Apple did the research; LLMs cannot do formal reasoning. Results change by as much as 10% if something as basic as the names change.

https://garymarcus.substack.com/p/llms-dont-do-formal-reasoning-and

LLMs don’t do formal reasoning - and that is a HUGE problem

Important new study from Apple

Marcus on AI
@ShadowJonathan not to sound antiintellectual, but isn't it kinda obvious that a *text* generator, no matter how complex, can't do abstract reasoning?
@halva @ShadowJonathan yeah, I appreciate the demonstrations, but this feels a little like, "New study confirms bicycles cannot fly."
@graue @halva @ShadowJonathan The record for human powered flight was accomplished on what is basically a bicycle with wings and a propeller attached. Some AI researchers believe that they can add the equivalent of wings and a propeller to an LLM and accomplish the equivalent
The technical term is multi-agent model.

@MartyFouts @graue @halva @ShadowJonathan

You got the story wrong, exactly like LLM wrong.

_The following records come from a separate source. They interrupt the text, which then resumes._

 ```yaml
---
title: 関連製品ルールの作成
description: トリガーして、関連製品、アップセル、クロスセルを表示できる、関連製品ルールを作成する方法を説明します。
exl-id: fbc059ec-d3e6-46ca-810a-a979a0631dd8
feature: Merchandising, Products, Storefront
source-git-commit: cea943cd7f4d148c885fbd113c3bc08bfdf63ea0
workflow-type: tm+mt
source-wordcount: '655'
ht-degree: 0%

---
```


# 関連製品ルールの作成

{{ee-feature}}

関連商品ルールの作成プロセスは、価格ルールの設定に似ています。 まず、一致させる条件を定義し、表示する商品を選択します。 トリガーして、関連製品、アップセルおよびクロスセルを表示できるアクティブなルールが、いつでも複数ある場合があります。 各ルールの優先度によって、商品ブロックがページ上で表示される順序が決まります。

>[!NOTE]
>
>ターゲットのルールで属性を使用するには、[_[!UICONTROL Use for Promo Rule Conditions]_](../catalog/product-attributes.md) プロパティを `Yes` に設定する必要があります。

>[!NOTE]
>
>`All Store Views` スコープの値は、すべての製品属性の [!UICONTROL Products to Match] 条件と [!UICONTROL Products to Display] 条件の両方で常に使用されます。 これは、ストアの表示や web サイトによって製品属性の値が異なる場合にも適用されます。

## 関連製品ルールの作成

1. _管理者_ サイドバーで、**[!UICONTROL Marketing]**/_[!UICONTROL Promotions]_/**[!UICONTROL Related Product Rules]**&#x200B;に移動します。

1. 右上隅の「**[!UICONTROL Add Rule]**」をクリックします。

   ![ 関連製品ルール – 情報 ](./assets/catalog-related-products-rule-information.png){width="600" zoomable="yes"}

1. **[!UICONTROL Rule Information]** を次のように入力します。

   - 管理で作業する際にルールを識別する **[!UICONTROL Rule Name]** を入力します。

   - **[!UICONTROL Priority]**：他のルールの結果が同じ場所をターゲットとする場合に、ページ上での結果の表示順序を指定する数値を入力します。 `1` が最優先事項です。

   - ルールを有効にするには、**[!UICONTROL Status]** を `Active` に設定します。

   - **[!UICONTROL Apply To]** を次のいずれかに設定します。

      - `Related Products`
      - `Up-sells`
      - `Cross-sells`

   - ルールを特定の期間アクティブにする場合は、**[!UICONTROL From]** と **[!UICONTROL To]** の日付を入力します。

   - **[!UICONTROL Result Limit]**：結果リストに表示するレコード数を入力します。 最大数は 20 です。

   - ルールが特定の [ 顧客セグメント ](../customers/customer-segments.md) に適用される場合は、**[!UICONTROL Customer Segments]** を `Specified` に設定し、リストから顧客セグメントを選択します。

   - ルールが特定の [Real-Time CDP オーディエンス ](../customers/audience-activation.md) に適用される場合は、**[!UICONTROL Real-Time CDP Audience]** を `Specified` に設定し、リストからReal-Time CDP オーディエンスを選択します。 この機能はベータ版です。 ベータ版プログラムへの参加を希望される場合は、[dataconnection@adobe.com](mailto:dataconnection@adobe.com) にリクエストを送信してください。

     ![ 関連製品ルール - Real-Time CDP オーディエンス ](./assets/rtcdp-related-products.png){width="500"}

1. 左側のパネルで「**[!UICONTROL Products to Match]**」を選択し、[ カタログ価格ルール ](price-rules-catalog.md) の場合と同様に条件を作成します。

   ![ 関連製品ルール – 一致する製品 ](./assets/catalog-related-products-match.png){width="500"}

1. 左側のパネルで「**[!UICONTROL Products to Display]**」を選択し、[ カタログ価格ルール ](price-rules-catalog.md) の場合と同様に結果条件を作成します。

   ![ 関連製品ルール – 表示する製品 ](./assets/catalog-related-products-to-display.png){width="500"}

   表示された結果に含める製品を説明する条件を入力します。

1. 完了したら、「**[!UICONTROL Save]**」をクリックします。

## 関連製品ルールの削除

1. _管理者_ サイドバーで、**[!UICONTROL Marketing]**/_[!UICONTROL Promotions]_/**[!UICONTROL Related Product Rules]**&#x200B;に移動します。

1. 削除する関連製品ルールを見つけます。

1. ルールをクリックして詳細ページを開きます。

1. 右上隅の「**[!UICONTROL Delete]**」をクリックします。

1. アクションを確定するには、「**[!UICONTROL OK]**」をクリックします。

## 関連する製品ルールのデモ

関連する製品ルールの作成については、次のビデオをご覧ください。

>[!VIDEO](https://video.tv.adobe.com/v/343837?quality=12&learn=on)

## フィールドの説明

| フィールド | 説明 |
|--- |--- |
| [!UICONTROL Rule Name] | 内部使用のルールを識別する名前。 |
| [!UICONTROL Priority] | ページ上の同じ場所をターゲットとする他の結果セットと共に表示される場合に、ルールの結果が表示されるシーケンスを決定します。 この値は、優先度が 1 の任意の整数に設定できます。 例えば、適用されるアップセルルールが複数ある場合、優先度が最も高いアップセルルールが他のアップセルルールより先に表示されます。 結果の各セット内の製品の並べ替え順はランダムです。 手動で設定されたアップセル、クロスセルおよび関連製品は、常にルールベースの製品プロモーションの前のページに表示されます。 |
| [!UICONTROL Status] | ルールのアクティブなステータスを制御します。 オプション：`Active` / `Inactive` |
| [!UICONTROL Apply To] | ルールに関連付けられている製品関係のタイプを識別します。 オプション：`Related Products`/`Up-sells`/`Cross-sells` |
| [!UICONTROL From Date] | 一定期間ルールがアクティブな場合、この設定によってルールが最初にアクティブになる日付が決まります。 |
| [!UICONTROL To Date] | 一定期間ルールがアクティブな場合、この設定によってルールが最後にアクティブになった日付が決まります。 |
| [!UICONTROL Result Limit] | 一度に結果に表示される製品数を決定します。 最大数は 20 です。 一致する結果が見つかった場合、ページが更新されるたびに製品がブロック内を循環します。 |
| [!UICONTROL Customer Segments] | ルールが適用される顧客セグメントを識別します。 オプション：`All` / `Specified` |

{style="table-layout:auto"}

They had wing to fly, but needed speed so they added the bicycle.

With LLM we have text generation, when we will have a reasoning IA, we will add LLM to talk to us.

Like the bicycle that can't fly but can produce speed, LLM can't reason but can talk.

@Aedius @graue @halva @ShadowJonathan I didn’t say anything about how the device evolved, only describing its eventual state. So no, I didn’t get the story wrong.

But I see you do understand the underlying point: there are researchers who are taking the bicycle with wings approach, making the assumption that multi-agent methods will work around LLM limitations.